Threat intelligence Analyst is an analytical position that requires practical experience in determining why the attacker is focused on a given target and what methods and tactics are used to breach the target network, traverse laterally, and steal data. The Threat Intelligence Analyst is concerned with the entire lifecycle of an attack, including reconnaissance, persistence, as well as attack trend analysis. This analytical role profiles the organization’s risk as well as the various threat actors in the wild; supplying this information to the SOC/CIRC. The analyst should have a strong understanding of the current financial climate.
Responsibilities: This role manages all threat intelligence program directives by conducting extensive internal and external research while working closely with Incident Response staff. This candidate will need to compile information on attacker campaign analysis, frequency, and predictive attacker/victim relationship models. An individual in this role will develop actionable information in the form of reports, lists, rules, and feeds from raw and technically extracted threat information.
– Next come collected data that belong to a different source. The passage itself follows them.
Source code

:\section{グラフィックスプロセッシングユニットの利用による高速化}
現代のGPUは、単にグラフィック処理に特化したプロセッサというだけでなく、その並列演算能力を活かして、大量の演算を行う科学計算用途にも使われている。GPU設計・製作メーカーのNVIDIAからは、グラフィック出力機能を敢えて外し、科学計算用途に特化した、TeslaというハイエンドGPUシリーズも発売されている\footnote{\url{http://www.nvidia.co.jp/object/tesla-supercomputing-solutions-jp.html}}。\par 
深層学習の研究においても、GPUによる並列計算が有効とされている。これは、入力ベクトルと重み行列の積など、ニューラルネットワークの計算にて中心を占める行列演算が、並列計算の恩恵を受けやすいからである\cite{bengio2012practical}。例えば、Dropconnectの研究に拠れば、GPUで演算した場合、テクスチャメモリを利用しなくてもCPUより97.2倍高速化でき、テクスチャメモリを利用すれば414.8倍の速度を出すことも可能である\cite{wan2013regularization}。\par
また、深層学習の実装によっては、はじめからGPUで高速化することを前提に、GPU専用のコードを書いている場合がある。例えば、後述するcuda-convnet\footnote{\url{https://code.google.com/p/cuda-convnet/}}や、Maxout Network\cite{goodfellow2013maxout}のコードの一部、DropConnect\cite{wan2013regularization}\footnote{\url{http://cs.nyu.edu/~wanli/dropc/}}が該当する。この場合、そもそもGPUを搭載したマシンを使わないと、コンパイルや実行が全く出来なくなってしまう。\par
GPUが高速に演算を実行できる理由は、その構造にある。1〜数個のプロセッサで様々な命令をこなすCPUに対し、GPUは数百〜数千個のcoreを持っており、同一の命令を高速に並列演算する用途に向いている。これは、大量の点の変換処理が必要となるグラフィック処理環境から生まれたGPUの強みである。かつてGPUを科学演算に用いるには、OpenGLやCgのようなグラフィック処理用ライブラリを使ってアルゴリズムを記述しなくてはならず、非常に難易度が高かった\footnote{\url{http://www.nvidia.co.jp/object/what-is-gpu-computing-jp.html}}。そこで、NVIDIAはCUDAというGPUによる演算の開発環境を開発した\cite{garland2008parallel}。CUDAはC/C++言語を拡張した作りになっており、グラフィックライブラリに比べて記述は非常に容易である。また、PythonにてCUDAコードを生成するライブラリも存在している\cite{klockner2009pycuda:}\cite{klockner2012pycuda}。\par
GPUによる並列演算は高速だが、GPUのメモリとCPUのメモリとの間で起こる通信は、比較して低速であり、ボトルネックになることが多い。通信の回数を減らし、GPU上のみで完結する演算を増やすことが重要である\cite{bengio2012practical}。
The Threat Intelligence Analyst must evaluate information to determine the organization’s risk profile at any given time. Open source intelligence, subscription service data, internal incident response data, and industry vertical threat intelligence will be archived in a central repository by the candidate, referentially accessible to the SOC staff.
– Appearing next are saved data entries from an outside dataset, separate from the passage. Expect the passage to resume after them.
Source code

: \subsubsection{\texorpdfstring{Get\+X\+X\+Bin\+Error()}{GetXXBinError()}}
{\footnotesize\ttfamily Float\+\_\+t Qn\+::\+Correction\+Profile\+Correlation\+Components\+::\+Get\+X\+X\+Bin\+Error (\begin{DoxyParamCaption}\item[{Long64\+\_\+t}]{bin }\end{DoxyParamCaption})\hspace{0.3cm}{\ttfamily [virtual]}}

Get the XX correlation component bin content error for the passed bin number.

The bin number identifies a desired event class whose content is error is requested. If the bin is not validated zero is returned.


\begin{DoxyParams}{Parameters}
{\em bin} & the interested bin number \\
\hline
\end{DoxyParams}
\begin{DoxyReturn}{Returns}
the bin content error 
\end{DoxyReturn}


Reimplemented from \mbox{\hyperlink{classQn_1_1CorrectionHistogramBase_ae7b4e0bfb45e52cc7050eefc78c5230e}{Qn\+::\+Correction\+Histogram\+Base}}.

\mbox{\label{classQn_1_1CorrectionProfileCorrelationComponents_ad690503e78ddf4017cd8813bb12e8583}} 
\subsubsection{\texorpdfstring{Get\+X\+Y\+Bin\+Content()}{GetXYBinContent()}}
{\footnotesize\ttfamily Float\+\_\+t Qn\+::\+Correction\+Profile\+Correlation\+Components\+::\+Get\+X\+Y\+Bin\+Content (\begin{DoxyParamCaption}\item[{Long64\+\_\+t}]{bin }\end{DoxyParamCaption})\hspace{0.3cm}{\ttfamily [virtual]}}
Skills required: Logic, correlation, analytical, and communication skills are paramount for a successful Threat Intelligence Analyst. The ability to deliver succinct and fact-based communications, both verbally and in writing will be evident on a daily basis. They also must interface and establish rapport with multiple roles within the SOC, as well as other business units to validate trust and information sharing. During escalations, they must be able to correlate disparate pieces of data and information to supply threat environment situational awareness to SOC/CIRC stakeholders. Self-motivated employees are most successful in this role. Typically a candidate has research and logic experience paired with some technical background. This role must have a basic understanding of indicators and security metrics within a SOC/CIRC. Any experience developing feeds/IOCs or past military intelligence work will benefit the SOC immensely. This role requires the ability to prioritize tasks, give a high level of attention to detail, and successfully interface with all facets of the organization.
Qualifications: A bachelor’s degree (or equivalent experience) is required. A strong understanding of security principles and concepts exists. A qualified individual has the ability to analyze and communicate complex logical patterns and commonalities. Basic understanding of developing indicators through XML creation is a plus.
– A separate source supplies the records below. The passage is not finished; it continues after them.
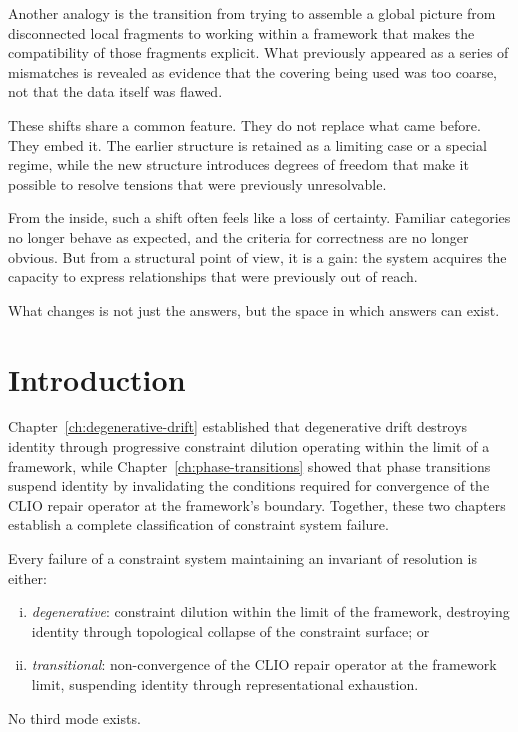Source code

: \documentclass[11pt,openany]{book}
\begin{document}
Another analogy is the transition from trying to assemble a
global picture from disconnected local fragments to working
within a framework that makes the compatibility of those
fragments explicit.  What previously appeared as a series of
mismatches is revealed as evidence that the covering being
used was too coarse, not that the data itself was flawed.

These shifts share a common feature.  They do not replace
what came before.  They embed it.  The earlier structure is
retained as a limiting case or a special regime, while the
new structure introduces degrees of freedom that make it
possible to resolve tensions that were previously
unresolvable.

From the inside, such a shift often feels like a loss of
certainty.  Familiar categories no longer behave as expected,
and the criteria for correctness are no longer obvious.  But
from a structural point of view, it is a gain: the system
acquires the capacity to express relationships that were
previously out of reach.

What changes is not just the answers, but the space in which
answers can exist.

\section{Introduction}
\label{sec:intro-medium}

Chapter~\ref{ch:degenerative-drift} established that
degenerative drift destroys identity through progressive
constraint dilution operating within the limit of a
framework, while Chapter~\ref{ch:phase-transitions} showed
that phase transitions suspend identity by invalidating the
conditions required for convergence of the CLIO repair
operator at the framework's boundary.  Together, these two
chapters establish a complete classification of constraint
system failure.

\begin{proposition}
\label{prop:completeness}
Every failure of a constraint system maintaining an
invariant of resolution is either:
\begin{enumerate}[(i)]
  \item \emph{degenerative}: constraint dilution within
    the limit of the framework, destroying identity through
    topological collapse of the constraint surface; or
  \item \emph{transitional}: non-convergence of the CLIO
    repair operator at the framework limit, suspending
    identity through representational exhaustion.
\end{enumerate}
No third mode exists.
\end{proposition}
\end{document}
Experience: Individuals with a minimum of two (2) years of security experience. A minimum of five (5) years exposure to threat intelligence modeling is required by the candidate. He/she should have demonstrated analytical and research skills as well as:
- Statistics background
- Strong in logical problem solving
- Experience in intelligence sources such as Shadowserver, Malware Domains, Symantec Deep Insight, VeriSign iDefense
- Government and or military experience a plus, however, not required
Technical Interview: The technical interview should demonstrate exceptional logical thinking skills. Consumption and analysis of information to determine a story will be critical in this role. During the hiring of an intelligence analyst, the candidate should be asked a series of questions including:
- What is the greatest cyber threat to the financial industry?
- How can the SOC/CIRC and specific toolsets leverage threat intelligence?
- Have you ever built a threat intelligence program?
- What attributes would you extract from each incident? What pieces of data?
- Why is threat intelligence important to the SOC/CIRC capability?
As part of the interview process, the candidate should also submit a sample writing of a security related incident, intelligence, or other security related content.